* _Task goal_: The first line of the entries and each line after it, through the one that contains "Солнце было синее, жестокое, но", are to be duplicated exactly; no picture belongs in the copy.

* _Data for the task_:
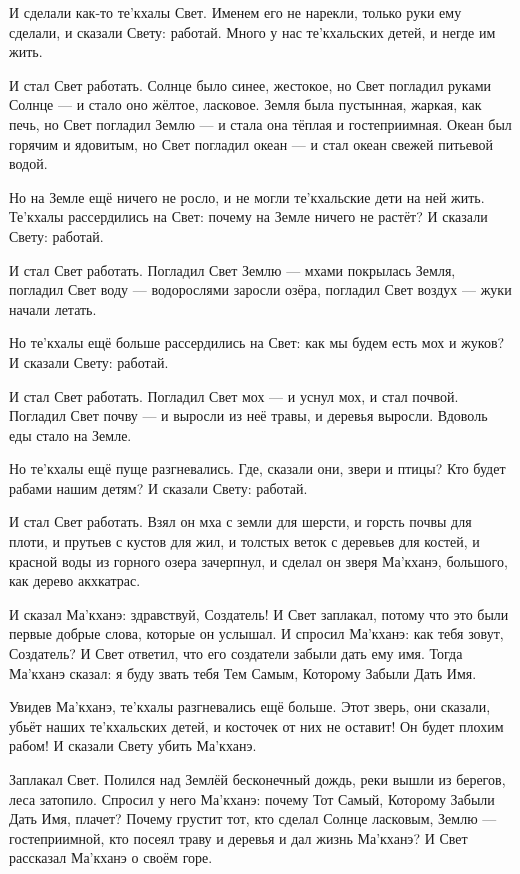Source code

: И сделали как-то те'кхалы Свет.
Именем его не нарекли, только руки ему сделали, и сказали Свету: работай.
Много у нас те'кхальских детей, и негде им жить.

И стал Свет работать.
Солнце было синее, жестокое, но Свет погладил руками Солнце --- и стало оно жёлтое, ласковое.
Земля была пустынная, жаркая, как печь, но Свет погладил Землю --- и стала она тёплая и гостеприимная.
Океан был горячим и ядовитым, но Свет погладил океан --- и стал океан свежей питьевой водой.

Но на Земле ещё ничего не росло, и не могли те'кхальские дети на ней жить.
Те'кхалы рассердились на Свет: почему на Земле ничего не растёт?
И сказали Свету: работай.

И стал Свет работать.
Погладил Свет Землю --- мхами покрылась Земля, погладил Свет воду --- водорослями заросли озёра, погладил Свет воздух --- жуки начали летать.

Но те'кхалы ещё больше рассердились на Свет: как мы будем есть мох и жуков?
И сказали Свету: работай.

И стал Свет работать.
Погладил Свет мох --- и уснул мох, и стал почвой.
Погладил Свет почву --- и выросли из неё травы, и деревья выросли.
Вдоволь еды стало на Земле.

Но те'кхалы ещё пуще разгневались.
Где, сказали они, звери и птицы?
Кто будет рабами нашим детям?
И сказали Свету: работай.

И стал Свет работать.
Взял он мха с земли для шерсти, и горсть почвы для плоти, и прутьев с кустов для жил, и толстых веток с деревьев для костей, и красной воды из горного озера зачерпнул, и сделал он зверя Ма'кханэ\footnotemark, большого, как дерево акхкатрас.

И сказал Ма'кханэ: здравствуй, Создатель!
И Свет заплакал, потому что это были первые добрые слова, которые он услышал.
И спросил Ма'кханэ: как тебя зовут, Создатель?
И Свет ответил, что его создатели забыли дать ему имя.
Тогда Ма'кханэ сказал: я буду звать тебя Тем Самым, Которому Забыли Дать Имя.

Увидев Ма'кханэ, те'кхалы разгневались ещё больше.
Этот зверь, они сказали, убьёт наших те'кхальских детей, и косточек от них не оставит!
Он будет плохим рабом!
И сказали Свету убить Ма'кханэ.

Заплакал Свет.
Полился над Землёй бесконечный дождь, реки вышли из берегов, леса затопило.
Спросил у него Ма'кханэ: почему Тот Самый, Которому Забыли Дать Имя, плачет?
Почему грустит тот, кто сделал Солнце ласковым, Землю --- гостеприимной, кто посеял траву и деревья и дал жизнь Ма'кханэ?
И Свет рассказал Ма'кханэ о своём горе.

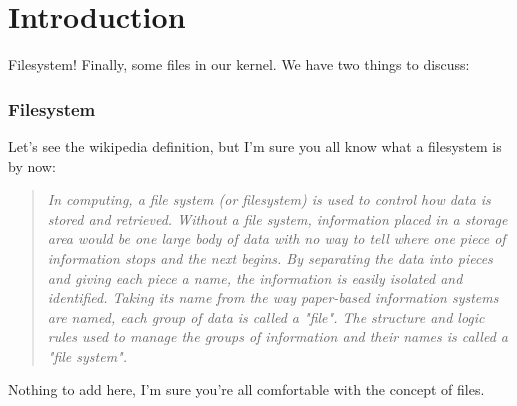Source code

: \documentclass{42-en}
\begin{document}
\chapter{Introduction}
    Filesystem! Finally, some files in our kernel.
    We have two things to discuss:
    \subsection{Filesystem}
    Let's see the wikipedia definition, but I'm sure you all know what a
    filesystem is by now:
    \begin{quotation}
        \textit{In computing, a file system (or filesystem) is used to control 
        how data is stored and retrieved. Without a file system, information 
        placed in a storage area would be one large body of data with no way to 
        tell where one piece of information stops and the next begins. By 
        separating the data into pieces and giving each piece a name, the 
        information is easily isolated and identified. Taking its name from 
        the way paper-based information systems are named, each group of data 
        is called a "file". The structure and logic rules used to manage the 
        groups of information and their names is called a "file system".}
    \end{quotation}
    Nothing to add here, I'm sure you're all comfortable with the concept of
    files.
\end{document}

* _Exercise output_:
Source code

: И сделали как-то те'кхалы Свет.
Именем его не нарекли, только руки ему сделали, и сказали Свету: работай.
Много у нас те'кхальских детей, и негде им жить.

И стал Свет работать.
Солнце было синее, жестокое, но Свет погладил руками Солнце --- и стало оно жёлтое, ласковое.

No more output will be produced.